Erlauben sie mir zum Thema "un- bedingte
Liebe" eine persönliche Geschichte zu
erzählen.
Sie handelt von meinem Vater.
Er war von Berufes wegen Schönschreiber.
Ein Buchstabenfanatiker, sage ich Ihnen,
einer der in Begeisterung ausbrechen konnte
ob der Schönheit eines B`s oder G`s.
Ich war eine Linkshänderin . Mit einer
Sauklaue. Meine Hefte waren verschmiert
und die Zeugnisnote in Schönschrift war
ungenügend.
Natürlich war ich traurig darüber. Ich hätte
gerne schöner schreiben können wollen.
Denn ich mochte die Buchstaben auch . Ich
gab mir alle Mühe. Aber die Mühe fruchtete
nicht.
Als mein Vater die ungenügenden Note sah,
umarmte er mich und weil er wusste , dass
ich gerne Musik hatte und gerne tanzte, ging
er mit mir in die Stadt kaufte Petite Fleur
von Chris Barber und liess mich später,
wieder daheim, auf seinen Füssen tanzen.
So habe ich gelernt, dass Liebe ganz
besonders unter die Haut geht, wenn sie
leistungsunabhängig ist, un- bedingt eben.

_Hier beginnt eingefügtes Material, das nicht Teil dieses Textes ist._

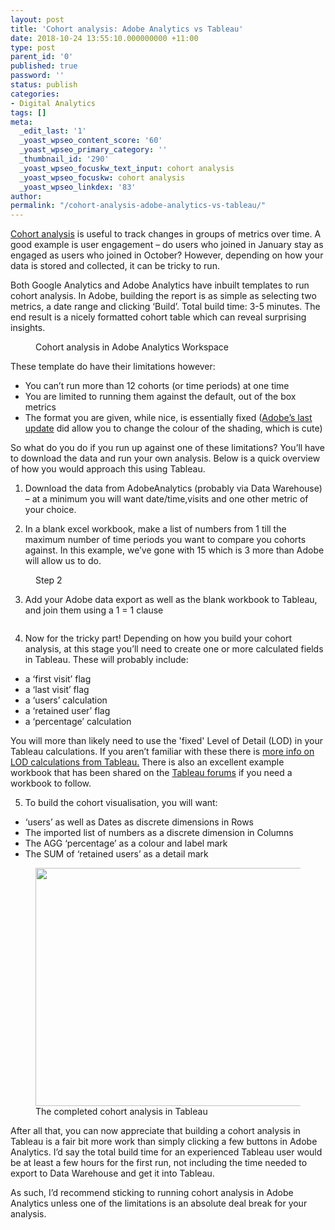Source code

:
 ```yaml
---
layout: post
title: 'Cohort analysis: Adobe Analytics vs Tableau'
date: 2018-10-24 13:55:10.000000000 +11:00
type: post
parent_id: '0'
published: true
password: ''
status: publish
categories:
- Digital Analytics
tags: []
meta:
  _edit_last: '1'
  _yoast_wpseo_content_score: '60'
  _yoast_wpseo_primary_category: ''
  _thumbnail_id: '290'
  _yoast_wpseo_focuskw_text_input: cohort analysis
  _yoast_wpseo_focuskw: cohort analysis
  _yoast_wpseo_linkdex: '83'
author:
permalink: "/cohort-analysis-adobe-analytics-vs-tableau/"
---
```

<!-- wp:paragraph -->

[Cohort analysis](https://en.wikipedia.org/wiki/Cohort_analysis) is useful to track changes in groups of metrics over time. A good example is user engagement – do users who joined in January stay as engaged as users who joined in October? However, depending on how your data is stored and collected, it can be tricky to run.

<!-- /wp:paragraph -->

<!-- wp:paragraph -->

Both Google Analytics and Adobe Analytics have inbuilt templates to run cohort analysis. In Adobe, building the report is as simple as selecting two metrics, a date range and clicking ‘Build’. Total build time: 3-5 minutes. The end result is a nicely formatted cohort table which can reveal surprising insights.

<!-- /wp:paragraph -->

<!-- wp:image {"id":287,"linkDestination":"media"} -->

<figure class="wp-block-image"><a href="https://www.keithyap.com.au/wp-content/uploads/2018/10/cohort1.png"><img src="{{ site.baseurl }}/assets/images/2018/10/cohort1.png" alt="" class="wp-image-287"></a><br>
<figcaption>Cohort analysis in Adobe Analytics Workspace</figcaption>
</figure>

<!-- /wp:image -->

<!-- wp:paragraph -->

These template do have their limitations however:

<!-- /wp:paragraph -->

<!-- wp:list -->

- You can’t run more than 12 cohorts (or time periods) at one time
- You are limited to running them against the default, out of the box metrics
- The format you are given, while nice, is essentially fixed ([Adobe’s last update](https://marketing.adobe.com/resources/help/en_US/analytics/analysis-workspace/new-features-in-analysis-workspace.html#concept_AB1896F08E4544668A3FA68C39AC8761) did allow you to change the colour of the shading, which is cute)

<!-- /wp:list -->

<!-- wp:paragraph -->

So what do you do if you run up against one of these limitations? You’ll have to download the data and run your own analysis. Below is a quick overview of how you would approach this using Tableau.

<!-- /wp:paragraph -->

<!-- wp:paragraph -->

1. Download the data from AdobeAnalytics (probably via Data Warehouse) – at a minimum you will want date/time,visits and one other metric of your choice.

<!-- /wp:paragraph -->

<!-- wp:paragraph -->

2. In a blank excel workbook, make a list of numbers from 1 till the maximum number of time periods you want to compare you cohorts against. In this example, we’ve gone with 15 which is 3 more than Adobe will allow us to do.

<!-- /wp:paragraph -->

<!-- wp:image {"id":288,"align":"center"} -->

<figure class="aligncenter"><img src="{{ site.baseurl }}/assets/images/2018/10/cohort2-203x300.png" alt="" class="wp-image-288"><br>
<figcaption>Step 2</figcaption>
</figure>

<!-- /wp:image -->

<!-- wp:paragraph -->

3. Add your Adobe data export as well as the blank workbook to Tableau, and join them using a 1 = 1 clause

<!-- /wp:paragraph -->

<!-- wp:image {"id":289,"align":"center"} -->

<figure class="aligncenter"><img src="{{ site.baseurl }}/assets/images/2018/10/cohort3.png" alt="" class="wp-image-289"></figure>

<!-- /wp:image -->

<!-- wp:paragraph -->

4. Now for the tricky part! Depending on how you build your cohort analysis, at this stage you’ll need to create one or more calculated fields in Tableau. These will probably include:

<!-- /wp:paragraph -->

<!-- wp:list -->

- a ‘first visit’ flag
- a ‘last visit’ flag
- a ‘users’ calculation
- a ‘retained user’ flag
- a ‘percentage’ calculation

<!-- /wp:list -->

<!-- wp:paragraph -->

You will more than likely need to use the 'fixed' Level of Detail (LOD) in your Tableau calculations. If you aren’t familiar with these there is [more info on LOD calculations from Tableau.](https://onlinehelp.tableau.com/current/pro/desktop/en-us/calculations_calculatedfields_lod_overview.html) There is also an excellent example workbook that has been shared on the [Tableau forums](https://community.tableau.com/thread/255339) if you need a workbook to follow.

<!-- /wp:paragraph -->

<!-- wp:paragraph -->

5. To build the cohort visualisation, you will want:

<!-- /wp:paragraph -->

<!-- wp:list -->

- ‘users’ as well as Dates as discrete dimensions in Rows
- The imported list of numbers as a discrete dimension in Columns
- The AGG ‘percentage’ as a colour and label mark
- The SUM of ‘retained users’ as a detail mark

<!-- /wp:list -->

<!-- wp:image {"id":290,"width":940,"height":381,"linkDestination":"media"} -->

<figure class="wp-block-image is-resized"><a href="https://www.keithyap.com.au/wp-content/uploads/2018/10/cohort4.png"><img src="{{ site.baseurl }}/assets/images/2018/10/cohort4.png" alt="" class="wp-image-290" width="940" height="381"></a><br>
<figcaption>The completed cohort analysis in Tableau</figcaption>
</figure>

<!-- /wp:image -->

<!-- wp:paragraph -->

After all that, you can now appreciate that building a cohort analysis in Tableau is a fair bit more work than simply clicking a few buttons in Adobe Analytics. I’d say the total build time for an experienced Tableau user would be at least a few hours for the first run, not including the time needed to export to Data Warehouse and get it into Tableau.

<!-- /wp:paragraph -->

<!-- wp:paragraph -->

As such, I’d recommend sticking to running cohort analysis in Adobe Analytics unless one of the limitations is an absolute deal break for your analysis.

<!-- /wp:paragraph -->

Selbstverständlich könnte man diese
Geschichte über unterschiedliche
Fähigkeiten in der Feinmotorik auch
übertragen in die Grobmotorik. Dann wäre
zu bedenken , mit wie viel Liebe ein
bewegungsmuffliges Kind mit zwei linken
Füssen rechnen könnte, wenn seine Eltern
Sportasse sind.
Soviel zum Posten 1. Vom Anwärmen,
der Nestwärme und dem Liebesnest.
Weiter geht’s im Vita- Parcours mit dem 2.
Posten:
Vom Start, vom Anfänger sein und vom
Fehler machen dürfen.
(illu)
Aller Anfang ist schwer, sagt das
Sprichwort. Richtig! Kommt dazu: Aller
Anfang ist wichtig. Auf den Start kommt es
an. Wer den vermasselt , hat es schwerer,
gut im Rennen zu bleiben und die Kurve zu
kriegen. Im Leben und auf der Rennbahn.
Auf dem Parcours de la vie.
Kinder sind Lebensanfänger. Dauernd tun
sie etwas zum ersten Mal. Unendlich viel
müssen sie lernen. Durchschlafen und den
Pudding selber in den Mund schieben. Zum
Spielzeug krabbeln und aus eigener Kraft
die Treppe hoch. Sie müssen lernen "Ich" zu
sagen und "Nein" und andere wichtige
Wörter. Sie lernen vom Dreirad zum
Zweirad zu kommen, sie fangen an mit
austeilen und einstecken, wagen und zögern,
gewinnen und verlieren. Wenn sie 7 sind
und zur Schule kommen haben sie weit aus
mehr gelernt als wir zwischen 30 und 70.
Die Lebensstarter lernen nämlich besser,
leichter, schneller und nachhaltiger als wir.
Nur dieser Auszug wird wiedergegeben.